**Task goal**
Your answer must be an exact copy of the records below, with no pictures in it.
(Beginning of Source information)
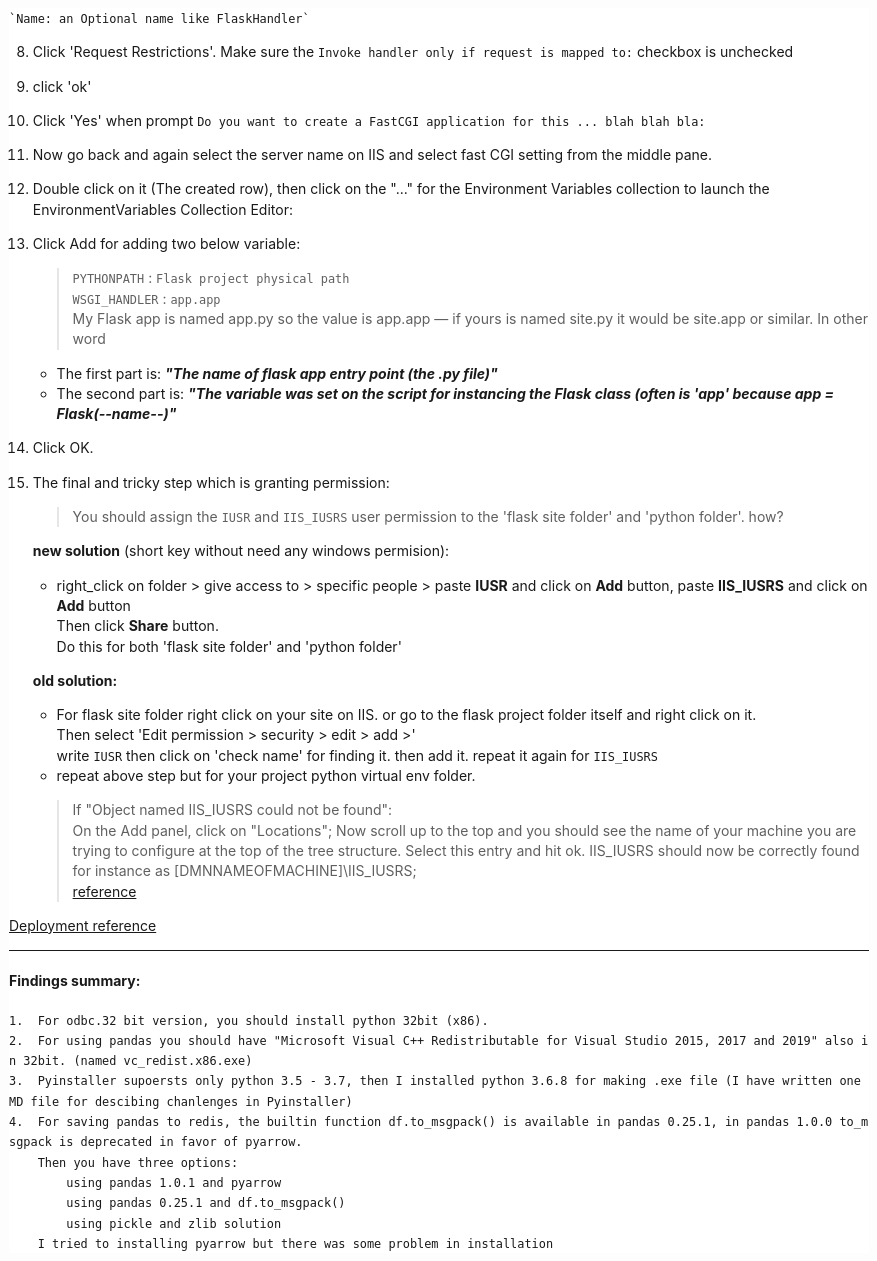     `Name: an Optional name like FlaskHandler`      
8.  Click 'Request Restrictions'. Make sure the `Invoke handler only if request is mapped to:` checkbox is unchecked
9.  click 'ok'
10. Click 'Yes' when prompt `Do you want to create a FastCGI application for this ... blah blah bla:`
11. Now go back and again select the server name on IIS and select fast CGI setting from the middle pane.
12. Double click on it (The created row), then click on the "..." for the Environment Variables collection to launch the EnvironmentVariables Collection Editor:
13. Click Add for adding two below variable:
    > `PYTHONPATH` : `Flask project physical path`  
    `WSGI_HANDLER` : `app.app`  
    My Flask app is named app.py so the value is app.app — if yours is named site.py it would be site.app or similar. In other word       
    -   The first part is: ***"The name of flask app entry point (the .py file)"***     
    -   The second part is: ***"The variable was set on the script for instancing the Flask class (often is 'app' because app = Flask(--name--)"***     
14. Click OK.
15. The final and tricky step which is granting permission: 
    > You should assign the `IUSR` and `IIS_IUSRS` user permission to the 'flask site folder' and 'python folder'. how?     
    
    **new solution** (short key without need any windows permision):    
    -   right_click on folder > give access to > specific people > paste **IUSR** and click on **Add** button, paste **IIS_IUSRS** and click on **Add** button  
        Then click **Share** button.    
    Do this for both 'flask site folder' and 'python folder'    
    
    **old solution:**   
    -   For flask site folder right click on your site on IIS. or go to the flask project folder itself and right click on it.  
        Then select 'Edit permission > security > edit > add >'    
        write `IUSR` then click on 'check name' for finding it. then add it. repeat it again for `IIS_IUSRS`
    -   repeat above step but for your project python virtual env folder.
    > If "Object named IIS_IUSRS could not be found":   
    On the Add panel, click on "Locations"; Now scroll up to the top and you should see the name of your machine you are trying to configure at the top of the tree structure.       Select this entry and hit ok. IIS_IUSRS should now be correctly found for instance as [DMNNAMEOFMACHINE]\IIS_IUSRS;        
    [reference](https://stackoverflow.com/questions/30846213/object-named-iis-iusrs-could-not-be-found-when-adding-user-to-php-sessions-dir)
    
[Deployment reference](https://stackoverflow.com/questions/58261464/how-to-host-python-3-7-flask-application-on-windows-server)
    

    
    
    
    
    


---	
#### Findings summary:
    1.  For odbc.32 bit version, you should install python 32bit (x86).
    2.  For using pandas you should have "Microsoft Visual C++ Redistributable for Visual Studio 2015, 2017 and 2019" also in 32bit. (named vc_redist.x86.exe)
    3.  Pyinstaller supoersts only python 3.5 - 3.7, then I installed python 3.6.8 for making .exe file (I have written one MD file for descibing chanlenges in Pyinstaller) 
    4.  For saving pandas to redis, the builtin function df.to_msgpack() is available in pandas 0.25.1, in pandas 1.0.0 to_msgpack is deprecated in favor of pyarrow.
        Then you have three options:
            using pandas 1.0.1 and pyarrow
            using pandas 0.25.1 and df.to_msgpack()
            using pickle and zlib solution
        I tried to installing pyarrow but there was some problem in installation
(End of Source information)
**Exercise output**
     `Name: an Optional name like FlaskHandler`      
8.  Click 'Request Restrictions'. Make sure the `Invoke handler only if request is mapped to:` checkbox is unchecked
9.  click 'ok'
10. Click 'Yes' when prompt `Do you want to create a FastCGI application for this ... blah blah bla:`
11. Now go back and again select the server name on IIS and select fast CGI setting from the middle pane.
12. Double click on it (The created row), then click on the "..." for the Environment Variables collection to launch the EnvironmentVariables Collection Editor:
13. Click Add for adding two below variable:
    > `PYTHONPATH` : `Flask project physical path`  
    `WSGI_HANDLER` : `app.app`  
    My Flask app is named app.py so the value is app.app — if yours is named site.py it would be site.app or similar. In other word       
    -   The first part is: ***"The name of flask app entry point (the .py file)"***     
    -   The second part is: ***"The variable was set on the script for instancing the Flask class (often is 'app' because app = Flask(--name--)"***     
14. Click OK.
15. The final and tricky step which is granting permission: 
    > You should assign the `IUSR` and `IIS_IUSRS` user permission to the 'flask site folder' and 'python folder'. how?     
    
    **new solution** (short key without need any windows permision):    
    -   right_click on folder > give access to > specific people > paste **IUSR** and click on **Add** button, paste **IIS_IUSRS** and click on **Add** button  
        Then click **Share** button.    
    Do this for both 'flask site folder' and 'python folder'    
    
    **old solution:**   
    -   For flask site folder right click on your site on IIS. or go to the flask project folder itself and right click on it.  
        Then select 'Edit permission > security > edit > add >'    
        write `IUSR` then click on 'check name' for finding it. then add it. repeat it again for `IIS_IUSRS`
    -   repeat above step but for your project python virtual env folder.
    > If "Object named IIS_IUSRS could not be found":   
    On the Add panel, click on "Locations"; Now scroll up to the top and you should see the name of your machine you are trying to configure at the top of the tree structure.       Select this entry and hit ok. IIS_IUSRS should now be correctly found for instance as [DMNNAMEOFMACHINE]\IIS_IUSRS;        
    [reference](https://stackoverflow.com/questions/30846213/object-named-iis-iusrs-could-not-be-found-when-adding-user-to-php-sessions-dir)
    
[Deployment reference](https://stackoverflow.com/questions/58261464/how-to-host-python-3-7-flask-application-on-windows-server)
    

    
    
    
    
    


---	
#### Findings summary:
    1.  For odbc.32 bit version, you should install python 32bit (x86).
    2.  For using pandas you should have "Microsoft Visual C++ Redistributable for Visual Studio 2015, 2017 and 2019" also in 32bit. (named vc_redist.x86.exe)
    3.  Pyinstaller supoersts only python 3.5 - 3.7, then I installed python 3.6.8 for making .exe file (I have written one MD file for descibing chanlenges in Pyinstaller) 
    4.  For saving pandas to redis, the builtin function df.to_msgpack() is available in pandas 0.25.1, in pandas 1.0.0 to_msgpack is deprecated in favor of pyarrow.
        Then you have three options:
            using pandas 1.0.1 and pyarrow
            using pandas 0.25.1 and df.to_msgpack()
            using pickle and zlib solution
        I tried to installing pyarrow but there was some problem in installation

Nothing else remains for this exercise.